Exercise aim:
Each line of the data below should be restated exactly, with images left out.

*** Begin section ***

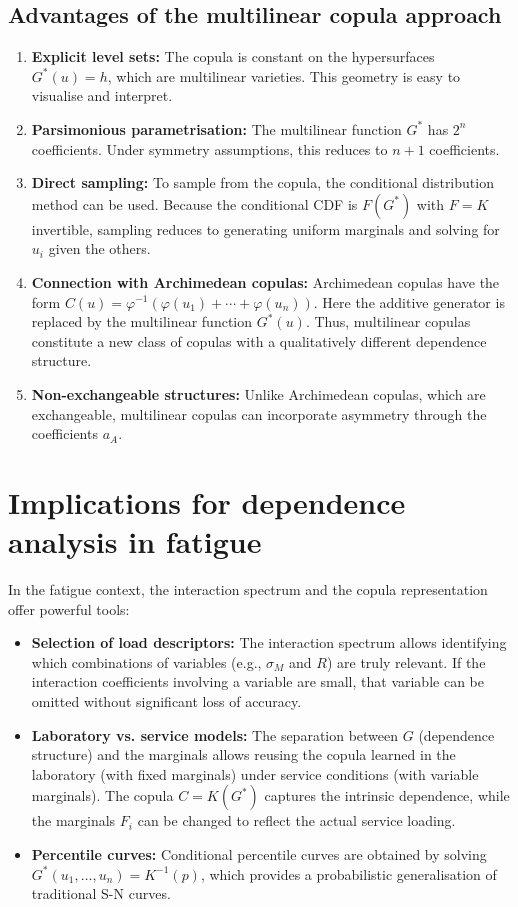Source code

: \subsection{Advantages of the multilinear copula approach}

\begin{enumerate}
    \item \textbf{Explicit level sets:} The copula is constant on the hypersurfaces \(G^*(u)=h\), which are multilinear varieties. This geometry is easy to visualise and interpret.
    \item \textbf{Parsimonious parametrisation:} The multilinear function \(G^*\) has \(2^n\) coefficients. Under symmetry assumptions, this reduces to \(n+1\) coefficients.
    \item \textbf{Direct sampling:} To sample from the copula, the conditional distribution method can be used. Because the conditional CDF is \(F(G^*)\) with \(F=K\) invertible, sampling reduces to generating uniform marginals and solving for \(u_i\) given the others.
    \item \textbf{Connection with Archimedean copulas:} Archimedean copulas have the form \(C(u) = \varphi^{-1}(\varphi(u_1)+\cdots+\varphi(u_n))\). Here the additive generator is replaced by the multilinear function \(G^*(u)\). Thus, multilinear copulas constitute a new class of copulas with a qualitatively different dependence structure.
    \item \textbf{Non-exchangeable structures:} Unlike Archimedean copulas, which are exchangeable, multilinear copulas can incorporate asymmetry through the coefficients \(a_A\).
\end{enumerate}

\section{Implications for dependence analysis in fatigue}
\label{sec:implications-fatigue}

In the fatigue context, the interaction spectrum and the copula representation offer powerful tools:

\begin{itemize}
    \item \textbf{Selection of load descriptors:} The interaction spectrum allows identifying which combinations of variables (e.g., \(\sigma_M\) and \(R\)) are truly relevant. If the interaction coefficients involving a variable are small, that variable can be omitted without significant loss of accuracy.
    \item \textbf{Laboratory vs. service models:} The separation between \(G\) (dependence structure) and the marginals allows reusing the copula learned in the laboratory (with fixed marginals) under service conditions (with variable marginals). The copula \(C=K(G^*)\) captures the intrinsic dependence, while the marginals \(F_i\) can be changed to reflect the actual service loading.
    \item \textbf{Percentile curves:} Conditional percentile curves are obtained by solving \(G^*(u_1,\ldots,u_n)=K^{-1}(p)\), which provides a probabilistic generalisation of traditional S-N curves.
\end{itemize}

*** End section ***

Reply:
Source code

: \subsection{Advantages of the multilinear copula approach}

\begin{enumerate}
    \item \textbf{Explicit level sets:} The copula is constant on the hypersurfaces \(G^*(u)=h\), which are multilinear varieties. This geometry is easy to visualise and interpret.
    \item \textbf{Parsimonious parametrisation:} The multilinear function \(G^*\) has \(2^n\) coefficients. Under symmetry assumptions, this reduces to \(n+1\) coefficients.
    \item \textbf{Direct sampling:} To sample from the copula, the conditional distribution method can be used. Because the conditional CDF is \(F(G^*)\) with \(F=K\) invertible, sampling reduces to generating uniform marginals and solving for \(u_i\) given the others.
    \item \textbf{Connection with Archimedean copulas:} Archimedean copulas have the form \(C(u) = \varphi^{-1}(\varphi(u_1)+\cdots+\varphi(u_n))\). Here the additive generator is replaced by the multilinear function \(G^*(u)\). Thus, multilinear copulas constitute a new class of copulas with a qualitatively different dependence structure.
    \item \textbf{Non-exchangeable structures:} Unlike Archimedean copulas, which are exchangeable, multilinear copulas can incorporate asymmetry through the coefficients \(a_A\).
\end{enumerate}

\section{Implications for dependence analysis in fatigue}
\label{sec:implications-fatigue}

In the fatigue context, the interaction spectrum and the copula representation offer powerful tools:

\begin{itemize}
    \item \textbf{Selection of load descriptors:} The interaction spectrum allows identifying which combinations of variables (e.g., \(\sigma_M\) and \(R\)) are truly relevant. If the interaction coefficients involving a variable are small, that variable can be omitted without significant loss of accuracy.
    \item \textbf{Laboratory vs. service models:} The separation between \(G\) (dependence structure) and the marginals allows reusing the copula learned in the laboratory (with fixed marginals) under service conditions (with variable marginals). The copula \(C=K(G^*)\) captures the intrinsic dependence, while the marginals \(F_i\) can be changed to reflect the actual service loading.
    \item \textbf{Percentile curves:} Conditional percentile curves are obtained by solving \(G^*(u_1,\ldots,u_n)=K^{-1}(p)\), which provides a probabilistic generalisation of traditional S-N curves.
\end{itemize}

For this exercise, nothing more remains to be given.